Emma Barinas‐Mitchell, PhD; Chunzhe Duan, PhD; Maria Brooks, PhD; Samar R. El Khoudary, PhD; Rebecca C. Thurston, PhD; Karen A. Matthews, PhD; Elizabeth A. Jackson, MD; Tené T. Lewis, PhD; Carol A. Derby, PhD

Background – The extent to which cardiovascular disease (CVD) risk factors across the menopause explain racial/ethnic differences in subclinical vascular disease in late midlife women is not well documented and was explored in a multi‐ethnic cohort.
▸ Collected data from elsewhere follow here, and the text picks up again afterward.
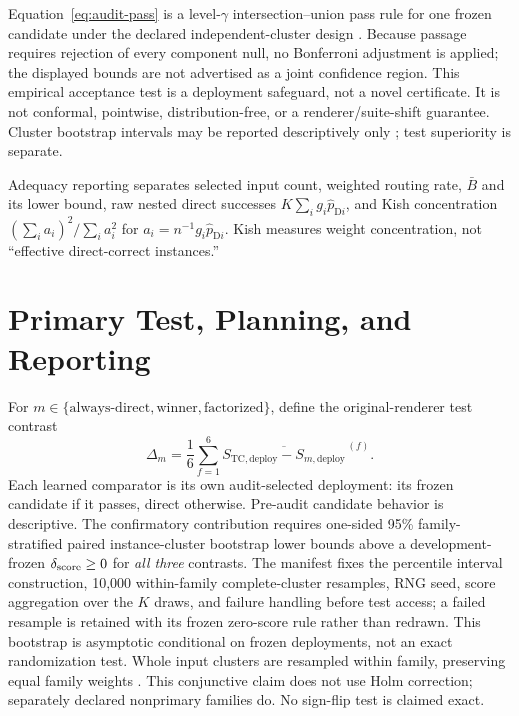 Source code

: \documentclass{article}
\newcommand{\D}{\ensuremath{\mathrm{D}}}
\newcommand{\1}{\mathbb{I}}
\begin{document}
Equation~\ref{eq:audit-pass} is a level-$\gamma$ intersection--union pass rule for one frozen candidate under the declared independent-cluster design \citep{berger1996bioequivalence}. Because passage requires rejection of every component null, no Bonferroni adjustment is applied; the displayed bounds are not advertised as a joint confidence region. This empirical acceptance test is a deployment safeguard, not a novel certificate. It is not conformal, pointwise, distribution-free, or a renderer/suite-shift guarantee. Cluster bootstrap intervals may be reported descriptively only \citep{field2007bootstrapping}; test superiority is separate.

Adequacy reporting separates selected input count, weighted routing rate, $\bar B$ and its lower bound, raw nested direct successes $K\sum_i g_i\widehat p_{\D i}$, and Kish concentration $(\sum_i a_i)^2/\sum_i a_i^2$ for $a_i=n^{-1}g_i\widehat p_{\D i}$. Kish measures weight concentration, not ``effective direct-correct instances.''

\section{Primary Test, Planning, and Reporting}
For $m\in\{\text{always-direct},\text{winner},\text{factorized}\}$, define the original-renderer test contrast
\begin{equation}
 \Delta_m=\frac16\sum_{f=1}^6
 \overline{S_{\mathrm{TC,deploy}}-S_{m,\mathrm{deploy}}}^{\,(f)}.
 \label{eq:primary}
\end{equation}
Each learned comparator is its own audit-selected deployment: its frozen candidate if it passes, direct otherwise. Pre-audit candidate behavior is descriptive. The confirmatory contribution requires one-sided 95\% family-stratified paired instance-cluster bootstrap lower bounds above a development-frozen $\delta_{\rm score}\geq0$ for \emph{all three} contrasts. The manifest fixes the percentile interval construction, 10,000 within-family complete-cluster resamples, RNG seed, score aggregation over the $K$ draws, and failure handling before test access; a failed resample is retained with its frozen zero-score rule rather than redrawn. This bootstrap is asymptotic conditional on frozen deployments, not an exact randomization test. Whole input clusters are resampled within family, preserving equal family weights \citep{field2007bootstrapping}. This conjunctive claim does not use Holm correction; separately declared nonprimary families do. No sign-flip test is claimed exact.
\end{document}
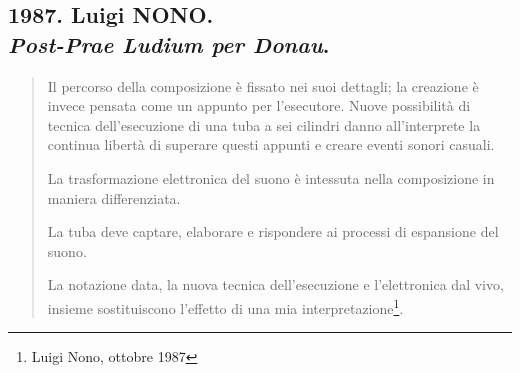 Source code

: 
\subsection*{1987. Luigi NONO.\\\emph{Post-Prae Ludium per Donau}.}

\begin{quote}
	Il percorso della composizione è fissato nei suoi dettagli; la creazione è invece pensata come un appunto per l'esecutore. Nuove possibilità di tecnica dell'esecuzione di una tuba a sei cilindri danno all'interprete la continua libertà di superare questi appunti e creare eventi sonori casuali.

	La trasformazione elettronica del suono è intessuta nella composizione in maniera differenziata.

	La tuba deve captare, elaborare e rispondere ai processi di espansione del suono.

	La notazione data, la nuova tecnica dell'esecuzione e l'elettronica dal vivo, insieme sostituiscono l'effetto di una mia interpretazione\footnote{Luigi Nono, ottobre 1987}.
\end{quote}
Methods and Results – Participants (n=1357; mean age 60 years) free of clinical CVD from the Study of Women’s Health Across the Nation had common carotid artery intima‐media thickness, interadventitial diameter, and carotid plaque presence assessed by ultrasonography on average 13.7 years after baseline visit. Early to late midlife time‐averaged cumulative burden of traditional CVD risk factors calculated using serial measures from baseline to the ultrasound visit were generally less favorable in black and Hispanic women compared with white and Chinese women, including education and smoking status and time‐averaged cumulative blood pressure, high‐density lipoprotein cholesterol, and fasting insulin. Independent of these risk factors, BMI, and medications, common carotid artery intima‐media thickness was thicker in black women, interadventitial diameter was wider in Chinese women, yet plaque presence was lower in black and Hispanic women compared with white women. CVD risk factor associations with subclinical vascular measures did not vary by race/ethnicity except for high‐density lipoprotein cholesterol on common carotid artery intima‐media thickness; an inverse association between high‐density lipoprotein cholesterol and common carotid artery intima‐media thickness was observed in Chinese and Hispanic but not in white or black women.

Conclusions – Race/ethnicity did not particularly moderate the association between traditional CVD risk factors measured across the menopause transition and late midlife subclinical vascular disease. Unmeasured socioeconomic, cultural, and nontraditional biological risk factors likely play a role in racial/ethnic differences in vascular health and merit further exploration.